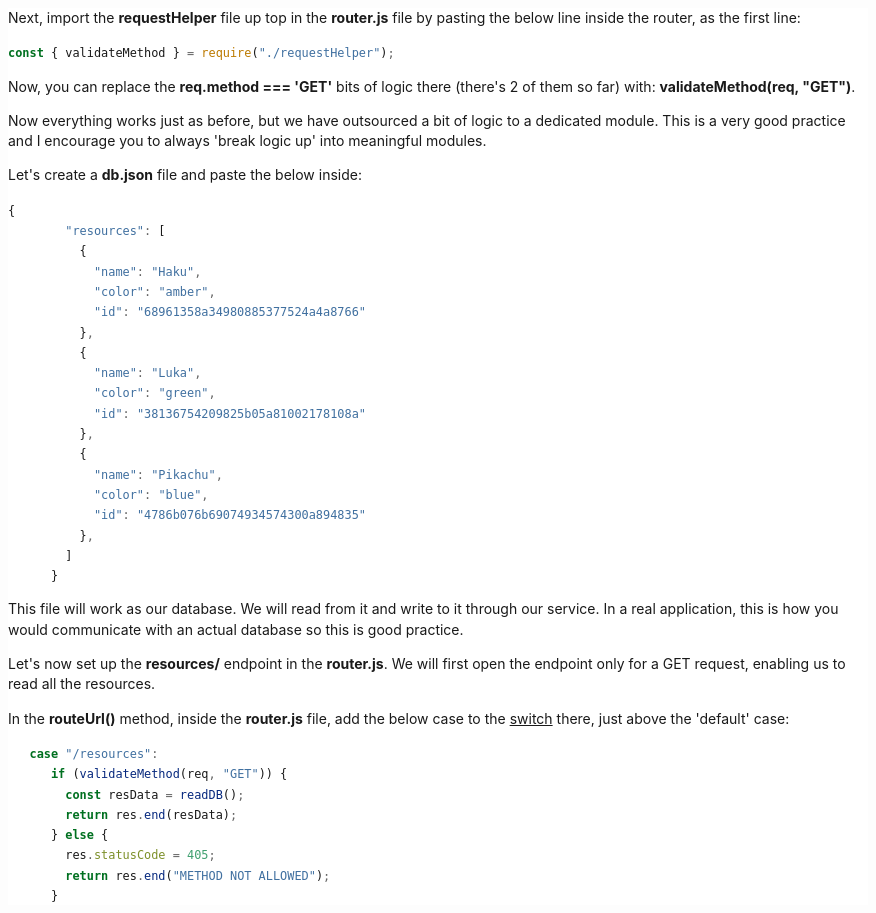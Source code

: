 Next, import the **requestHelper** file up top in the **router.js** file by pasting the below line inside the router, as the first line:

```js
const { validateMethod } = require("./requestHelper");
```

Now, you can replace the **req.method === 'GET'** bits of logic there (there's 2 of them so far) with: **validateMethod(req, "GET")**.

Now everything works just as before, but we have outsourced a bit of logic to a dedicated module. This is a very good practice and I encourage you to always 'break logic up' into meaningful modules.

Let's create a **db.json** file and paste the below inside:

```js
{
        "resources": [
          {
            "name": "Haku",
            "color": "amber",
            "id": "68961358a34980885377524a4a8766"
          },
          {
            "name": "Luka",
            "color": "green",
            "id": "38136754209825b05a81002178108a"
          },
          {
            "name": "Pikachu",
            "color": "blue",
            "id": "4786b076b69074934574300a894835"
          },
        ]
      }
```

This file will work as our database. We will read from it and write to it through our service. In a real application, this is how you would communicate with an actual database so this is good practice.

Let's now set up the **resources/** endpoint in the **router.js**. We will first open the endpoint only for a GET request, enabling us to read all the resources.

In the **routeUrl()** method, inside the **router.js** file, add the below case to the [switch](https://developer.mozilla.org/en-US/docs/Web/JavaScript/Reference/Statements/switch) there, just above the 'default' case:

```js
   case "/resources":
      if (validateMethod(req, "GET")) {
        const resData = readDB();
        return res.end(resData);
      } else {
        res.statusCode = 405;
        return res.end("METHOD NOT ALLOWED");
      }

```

________

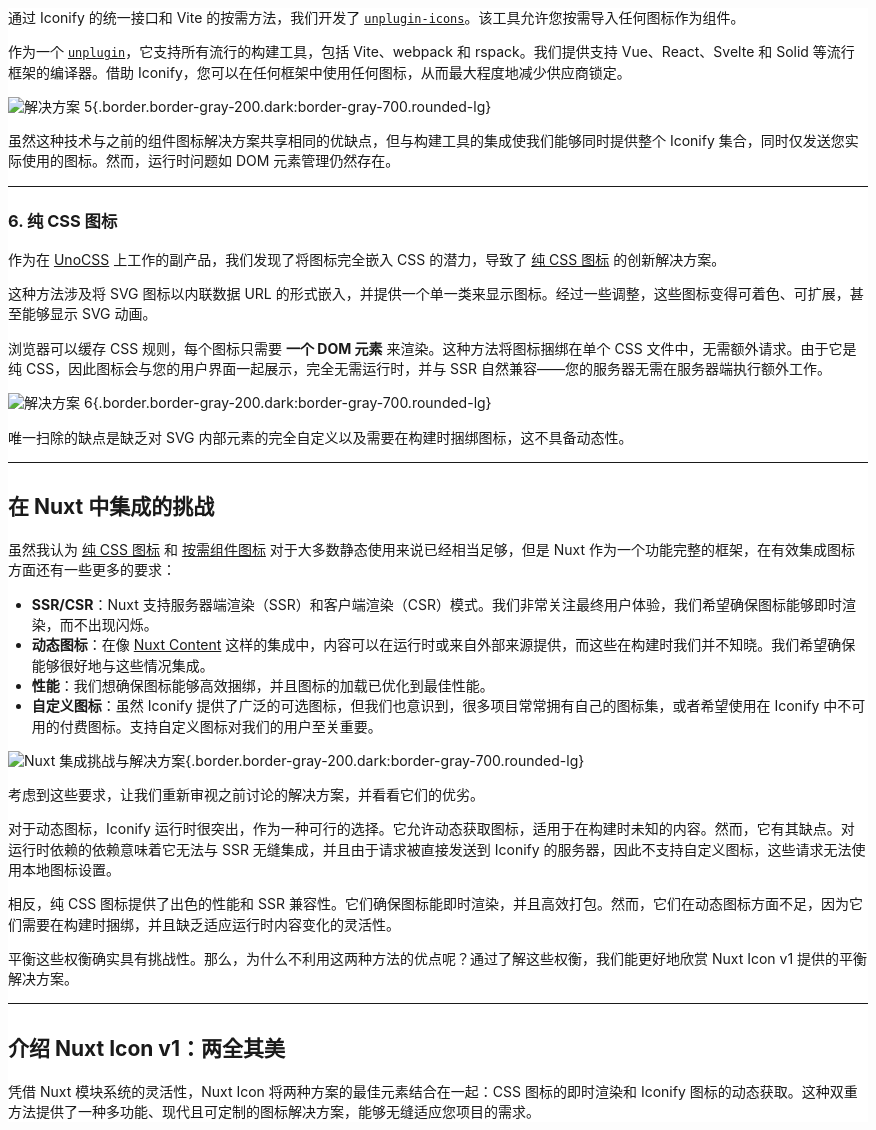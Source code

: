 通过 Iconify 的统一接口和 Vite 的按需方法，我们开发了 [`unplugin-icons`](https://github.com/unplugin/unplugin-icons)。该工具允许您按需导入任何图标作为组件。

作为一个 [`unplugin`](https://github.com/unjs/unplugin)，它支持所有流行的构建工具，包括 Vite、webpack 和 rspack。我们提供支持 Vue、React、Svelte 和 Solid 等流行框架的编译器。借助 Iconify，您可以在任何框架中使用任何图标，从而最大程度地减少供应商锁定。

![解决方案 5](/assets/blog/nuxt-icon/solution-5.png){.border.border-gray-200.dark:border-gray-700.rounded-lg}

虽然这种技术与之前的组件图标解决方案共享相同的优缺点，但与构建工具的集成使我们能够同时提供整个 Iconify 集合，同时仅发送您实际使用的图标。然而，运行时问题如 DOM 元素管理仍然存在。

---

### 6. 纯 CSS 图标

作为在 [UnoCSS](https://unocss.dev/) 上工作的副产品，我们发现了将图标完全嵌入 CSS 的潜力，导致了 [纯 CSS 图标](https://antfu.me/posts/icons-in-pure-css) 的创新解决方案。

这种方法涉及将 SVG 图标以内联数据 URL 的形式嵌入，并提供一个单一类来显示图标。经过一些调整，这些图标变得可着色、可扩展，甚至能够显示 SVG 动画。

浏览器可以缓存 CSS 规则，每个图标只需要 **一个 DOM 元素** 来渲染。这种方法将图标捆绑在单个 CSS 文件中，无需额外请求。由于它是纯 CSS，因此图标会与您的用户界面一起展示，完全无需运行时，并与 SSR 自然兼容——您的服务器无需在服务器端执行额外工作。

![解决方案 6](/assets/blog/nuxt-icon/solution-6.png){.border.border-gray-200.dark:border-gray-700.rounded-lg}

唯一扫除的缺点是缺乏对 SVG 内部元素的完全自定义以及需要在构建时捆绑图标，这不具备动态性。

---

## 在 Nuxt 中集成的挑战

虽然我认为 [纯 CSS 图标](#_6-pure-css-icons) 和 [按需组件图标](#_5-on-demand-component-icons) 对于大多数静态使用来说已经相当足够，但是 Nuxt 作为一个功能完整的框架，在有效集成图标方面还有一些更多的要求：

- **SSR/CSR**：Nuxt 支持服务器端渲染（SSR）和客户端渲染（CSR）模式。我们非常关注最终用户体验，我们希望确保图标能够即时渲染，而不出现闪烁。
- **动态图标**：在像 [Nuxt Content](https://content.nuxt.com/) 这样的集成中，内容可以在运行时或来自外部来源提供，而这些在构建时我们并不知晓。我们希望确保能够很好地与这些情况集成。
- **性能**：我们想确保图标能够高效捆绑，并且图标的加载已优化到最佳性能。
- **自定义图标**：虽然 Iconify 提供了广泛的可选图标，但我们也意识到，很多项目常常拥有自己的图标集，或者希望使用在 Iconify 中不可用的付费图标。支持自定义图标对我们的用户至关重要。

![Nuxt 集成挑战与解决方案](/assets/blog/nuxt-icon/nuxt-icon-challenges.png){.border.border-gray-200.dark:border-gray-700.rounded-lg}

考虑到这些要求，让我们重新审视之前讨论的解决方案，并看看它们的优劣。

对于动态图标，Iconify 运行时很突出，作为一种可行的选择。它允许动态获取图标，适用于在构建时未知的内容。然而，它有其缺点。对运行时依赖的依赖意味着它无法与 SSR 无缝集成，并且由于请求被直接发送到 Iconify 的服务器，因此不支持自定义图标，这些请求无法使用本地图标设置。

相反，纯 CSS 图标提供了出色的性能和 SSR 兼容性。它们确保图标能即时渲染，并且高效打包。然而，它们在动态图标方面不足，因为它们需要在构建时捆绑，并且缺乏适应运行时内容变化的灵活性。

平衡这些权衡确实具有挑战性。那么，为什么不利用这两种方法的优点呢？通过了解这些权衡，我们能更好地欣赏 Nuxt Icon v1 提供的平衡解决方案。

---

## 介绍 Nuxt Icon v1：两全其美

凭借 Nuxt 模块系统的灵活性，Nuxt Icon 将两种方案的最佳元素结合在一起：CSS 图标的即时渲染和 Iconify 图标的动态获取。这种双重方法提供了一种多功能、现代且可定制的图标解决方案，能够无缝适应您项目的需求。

________

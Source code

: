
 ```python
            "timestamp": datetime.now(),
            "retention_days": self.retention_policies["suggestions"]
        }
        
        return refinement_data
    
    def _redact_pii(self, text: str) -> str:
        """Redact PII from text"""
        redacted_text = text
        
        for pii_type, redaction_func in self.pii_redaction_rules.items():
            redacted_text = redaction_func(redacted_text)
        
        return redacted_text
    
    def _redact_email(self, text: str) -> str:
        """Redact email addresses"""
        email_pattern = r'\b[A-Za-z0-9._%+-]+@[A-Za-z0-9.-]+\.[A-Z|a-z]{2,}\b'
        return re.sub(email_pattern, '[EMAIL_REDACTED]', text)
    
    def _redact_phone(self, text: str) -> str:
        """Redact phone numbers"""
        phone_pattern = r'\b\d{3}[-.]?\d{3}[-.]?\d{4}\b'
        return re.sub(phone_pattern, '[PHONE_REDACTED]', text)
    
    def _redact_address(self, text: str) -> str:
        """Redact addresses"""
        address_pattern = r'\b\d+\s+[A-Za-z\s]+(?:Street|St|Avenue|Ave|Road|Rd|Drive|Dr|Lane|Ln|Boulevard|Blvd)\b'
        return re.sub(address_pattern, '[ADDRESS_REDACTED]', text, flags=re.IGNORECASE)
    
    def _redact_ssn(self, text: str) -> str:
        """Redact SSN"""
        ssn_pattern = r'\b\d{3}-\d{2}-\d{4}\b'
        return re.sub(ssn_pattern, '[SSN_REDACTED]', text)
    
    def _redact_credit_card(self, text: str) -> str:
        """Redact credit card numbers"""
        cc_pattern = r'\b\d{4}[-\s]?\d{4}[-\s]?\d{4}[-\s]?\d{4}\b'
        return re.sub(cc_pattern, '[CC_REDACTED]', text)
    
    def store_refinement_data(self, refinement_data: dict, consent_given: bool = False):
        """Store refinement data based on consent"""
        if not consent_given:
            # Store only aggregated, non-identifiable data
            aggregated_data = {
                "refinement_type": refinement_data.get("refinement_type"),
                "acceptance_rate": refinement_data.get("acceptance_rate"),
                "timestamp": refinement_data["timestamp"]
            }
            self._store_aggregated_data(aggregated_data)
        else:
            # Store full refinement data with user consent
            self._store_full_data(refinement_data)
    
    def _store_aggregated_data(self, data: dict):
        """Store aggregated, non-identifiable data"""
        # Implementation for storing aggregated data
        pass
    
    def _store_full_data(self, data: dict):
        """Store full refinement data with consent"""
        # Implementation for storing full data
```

________

**Problem to work on:** Work through the data above and give the number of lines in which "Iconify" appears; add nothing else.

**Solved problem:** 6